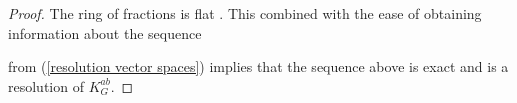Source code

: \begin{proof}
  The ring of fractions is flat \cite[Chapter~3]{atiyah}. This combined with the ease of obtaining information about the sequence 
  \begin{center}
  \end{center}
  from (\ref{resolution vector spaces}) implies that the sequence above is exact and is a resolution of $K_G^{ab}$.



%
%
%
\end{proof}


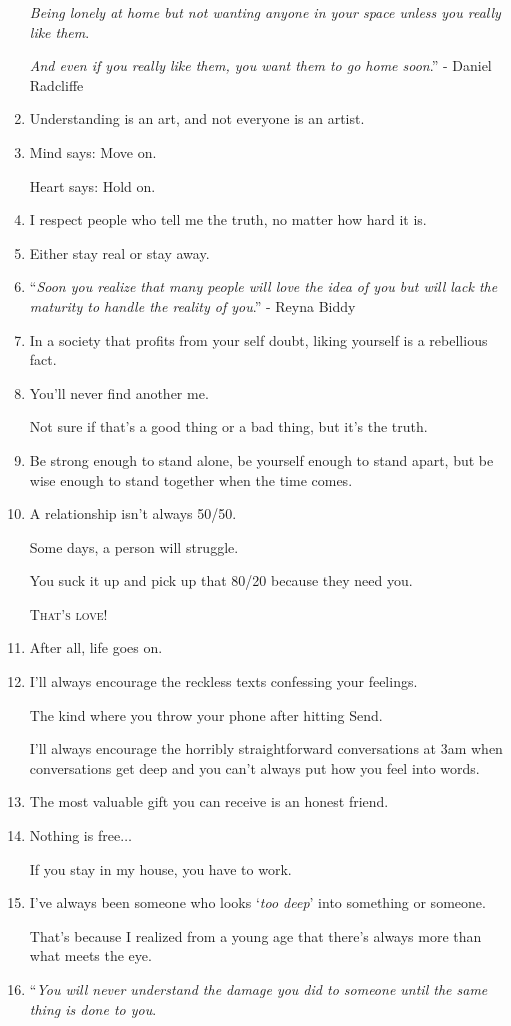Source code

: \documentclass{article}
\begin{document}
\begin{enumerate}
	\textit{Being lonely at home but not wanting anyone in your space unless you really like them}.
	
	\textit{And even if you really like them, you want them to go home soon}.'' - Daniel Radcliffe
	\item Understanding is an art, and not everyone is an artist.
	\item Mind says: Move on.
	
	Heart says: Hold on.
	\item I respect people who tell me the truth, no matter how hard it is.
	\item Either stay real or stay away.
	\item ``\textit{Soon you realize that many people will love the idea of you but will lack the maturity to handle the reality of you}.'' - Reyna Biddy
	\item In a society that profits from your self doubt, liking yourself is a rebellious fact.
	\item You'll never find another me.
	
	Not sure if that's a good thing or a bad thing, but it's the truth.
	\item Be strong enough to stand alone, be yourself enough to stand apart, but be wise enough to stand together when the time comes.
	\item A relationship isn't always 50/50.
	
	Some days, a person will struggle.
	
	You suck it up and pick up that 80/20 because they need you.
	
	\textsc{That's love!}
	\item After all, life goes on.
	\item I'll always encourage the reckless texts confessing your feelings.
	
	The kind where you throw your phone after hitting Send.
	
	I'll always encourage the horribly straightforward conversations at 3am when conversations get deep and you can't always put how you feel into words.
	\item The most valuable gift you can receive is an honest friend.
	\item Nothing is free$\ldots$
	
	If you stay in my house, you have to work.
	\item I've always been someone who looks `\textit{too deep}' into something or someone.
	
	That's because I realized from a young age that there's always more than what meets the eye.
	\item ``\textit{You will never understand the damage you did to someone until the same thing is done to you}.
	

\end{enumerate}
\end{document}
──────────
YOUR INSTRUCTIONS
Without including a single picture, restate all of the data word for word.

RESPONSE AREA
Source code

: \begin{proof}
  The ring of fractions is flat \cite[Chapter~3]{atiyah}. This combined with the ease of obtaining information about the sequence 
  \begin{center}
  \end{center}
  from (\ref{resolution vector spaces}) implies that the sequence above is exact and is a resolution of $K_G^{ab}$.



%
%
%
\end{proof}


Source code

: \documentclass{article}
\begin{document}
\begin{enumerate}
	\textit{Being lonely at home but not wanting anyone in your space unless you really like them}.
	
	\textit{And even if you really like them, you want them to go home soon}.'' - Daniel Radcliffe
	\item Understanding is an art, and not everyone is an artist.
	\item Mind says: Move on.
	
	Heart says: Hold on.
	\item I respect people who tell me the truth, no matter how hard it is.
	\item Either stay real or stay away.
	\item ``\textit{Soon you realize that many people will love the idea of you but will lack the maturity to handle the reality of you}.'' - Reyna Biddy
	\item In a society that profits from your self doubt, liking yourself is a rebellious fact.
	\item You'll never find another me.
	
	Not sure if that's a good thing or a bad thing, but it's the truth.
	\item Be strong enough to stand alone, be yourself enough to stand apart, but be wise enough to stand together when the time comes.
	\item A relationship isn't always 50/50.
	
	Some days, a person will struggle.
	
	You suck it up and pick up that 80/20 because they need you.
	
	\textsc{That's love!}
	\item After all, life goes on.
	\item I'll always encourage the reckless texts confessing your feelings.
	
	The kind where you throw your phone after hitting Send.
	
	I'll always encourage the horribly straightforward conversations at 3am when conversations get deep and you can't always put how you feel into words.
	\item The most valuable gift you can receive is an honest friend.
	\item Nothing is free$\ldots$
	
	If you stay in my house, you have to work.
	\item I've always been someone who looks `\textit{too deep}' into something or someone.
	
	That's because I realized from a young age that there's always more than what meets the eye.
	\item ``\textit{You will never understand the damage you did to someone until the same thing is done to you}.
	

\end{enumerate}
\end{document}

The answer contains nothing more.